So as the myth goes, they were too powerful, and Zeus didn’t like that, so he cut them in half. The pain, as it goes, was excruciating. And after that, people were scoured, fated to search for their severed piece until they found them and clung on, terrified of losing one another again. So profound was this closeness, so woven into one’s molecules that no matter how far across the earth the two parts had been scattered, when they found each other, they would know. 

“I actually like that one,” Bucky said after class, slipping his hand into Steve’s.

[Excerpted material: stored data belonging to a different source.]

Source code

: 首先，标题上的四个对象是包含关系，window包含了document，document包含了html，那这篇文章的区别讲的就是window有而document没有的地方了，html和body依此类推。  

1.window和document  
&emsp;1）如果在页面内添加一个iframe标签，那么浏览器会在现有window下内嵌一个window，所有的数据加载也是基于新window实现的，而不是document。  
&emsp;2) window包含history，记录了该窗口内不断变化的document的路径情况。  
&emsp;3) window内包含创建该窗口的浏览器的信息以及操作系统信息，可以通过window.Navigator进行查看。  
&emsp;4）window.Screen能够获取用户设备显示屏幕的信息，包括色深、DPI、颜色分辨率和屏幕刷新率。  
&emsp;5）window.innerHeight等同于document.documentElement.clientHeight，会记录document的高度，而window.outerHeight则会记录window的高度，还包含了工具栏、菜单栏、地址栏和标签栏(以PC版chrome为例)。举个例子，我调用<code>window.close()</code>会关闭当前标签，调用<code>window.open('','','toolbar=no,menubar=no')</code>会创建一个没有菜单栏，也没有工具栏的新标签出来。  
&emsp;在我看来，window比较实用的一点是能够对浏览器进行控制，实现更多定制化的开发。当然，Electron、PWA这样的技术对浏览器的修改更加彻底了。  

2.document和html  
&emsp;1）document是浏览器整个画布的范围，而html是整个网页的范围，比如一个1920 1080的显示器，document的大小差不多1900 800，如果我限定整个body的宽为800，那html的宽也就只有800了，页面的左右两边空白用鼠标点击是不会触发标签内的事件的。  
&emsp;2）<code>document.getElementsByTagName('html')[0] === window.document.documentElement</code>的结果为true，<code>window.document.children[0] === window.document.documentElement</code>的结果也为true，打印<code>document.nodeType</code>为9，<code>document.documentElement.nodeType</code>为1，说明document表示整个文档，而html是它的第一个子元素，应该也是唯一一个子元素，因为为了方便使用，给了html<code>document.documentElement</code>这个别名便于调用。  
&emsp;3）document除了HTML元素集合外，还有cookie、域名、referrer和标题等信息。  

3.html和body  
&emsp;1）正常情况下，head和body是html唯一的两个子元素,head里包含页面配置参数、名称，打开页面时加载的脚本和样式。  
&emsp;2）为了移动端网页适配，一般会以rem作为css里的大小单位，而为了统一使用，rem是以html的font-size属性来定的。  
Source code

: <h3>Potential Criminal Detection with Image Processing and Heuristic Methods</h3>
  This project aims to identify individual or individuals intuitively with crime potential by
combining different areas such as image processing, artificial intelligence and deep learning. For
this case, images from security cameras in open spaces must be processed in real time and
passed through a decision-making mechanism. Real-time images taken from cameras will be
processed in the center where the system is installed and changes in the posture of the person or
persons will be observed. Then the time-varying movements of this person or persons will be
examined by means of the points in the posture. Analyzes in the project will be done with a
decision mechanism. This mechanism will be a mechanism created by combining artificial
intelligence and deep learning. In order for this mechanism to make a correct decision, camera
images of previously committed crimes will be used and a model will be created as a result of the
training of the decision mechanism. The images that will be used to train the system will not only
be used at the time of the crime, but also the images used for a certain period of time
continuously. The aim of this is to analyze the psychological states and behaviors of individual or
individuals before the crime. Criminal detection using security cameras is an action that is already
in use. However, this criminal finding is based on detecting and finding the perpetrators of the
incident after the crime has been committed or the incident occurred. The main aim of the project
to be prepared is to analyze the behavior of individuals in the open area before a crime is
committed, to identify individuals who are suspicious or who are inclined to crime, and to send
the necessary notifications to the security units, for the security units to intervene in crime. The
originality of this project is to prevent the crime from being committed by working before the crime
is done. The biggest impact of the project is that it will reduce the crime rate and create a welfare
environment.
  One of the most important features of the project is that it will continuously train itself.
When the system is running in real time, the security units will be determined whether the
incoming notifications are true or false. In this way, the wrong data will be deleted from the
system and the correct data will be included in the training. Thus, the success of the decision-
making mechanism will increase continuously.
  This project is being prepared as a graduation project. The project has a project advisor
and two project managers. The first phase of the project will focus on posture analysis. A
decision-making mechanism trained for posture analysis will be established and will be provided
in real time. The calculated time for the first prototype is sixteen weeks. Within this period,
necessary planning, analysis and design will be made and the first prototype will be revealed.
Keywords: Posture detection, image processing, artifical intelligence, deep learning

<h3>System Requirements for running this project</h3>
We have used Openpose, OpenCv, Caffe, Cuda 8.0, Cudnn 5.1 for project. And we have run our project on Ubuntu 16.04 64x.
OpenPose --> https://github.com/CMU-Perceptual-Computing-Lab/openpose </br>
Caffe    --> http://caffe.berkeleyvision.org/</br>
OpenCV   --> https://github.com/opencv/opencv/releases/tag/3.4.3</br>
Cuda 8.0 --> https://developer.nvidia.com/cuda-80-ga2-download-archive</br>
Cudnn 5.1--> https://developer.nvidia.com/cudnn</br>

What Plato didn’t seem to understand was the pain of losing that part of you after you had already fitted yourselves back together. After your body knew the shape of the person who you have always been meant to fit against, after the wound has been stitched up so perfectly and for so long that you couldn’t remember what it had been like to stumble around Earth alone and unbalanced. That, Steve thinks, rivals the pain of feeling your body severed by electricity, of an entire world of people reduced to half of what they were, stupid and clumsy with two legs and one heart, the pulse too quiet by itself. A wound can be healed once, but cut open the same scar twice and it becomes harder to resew.

***

“Steve,” Sam says to him, ten days before he starts college, “you know, um…you can still have that place, if you want. The one my cousin owns.”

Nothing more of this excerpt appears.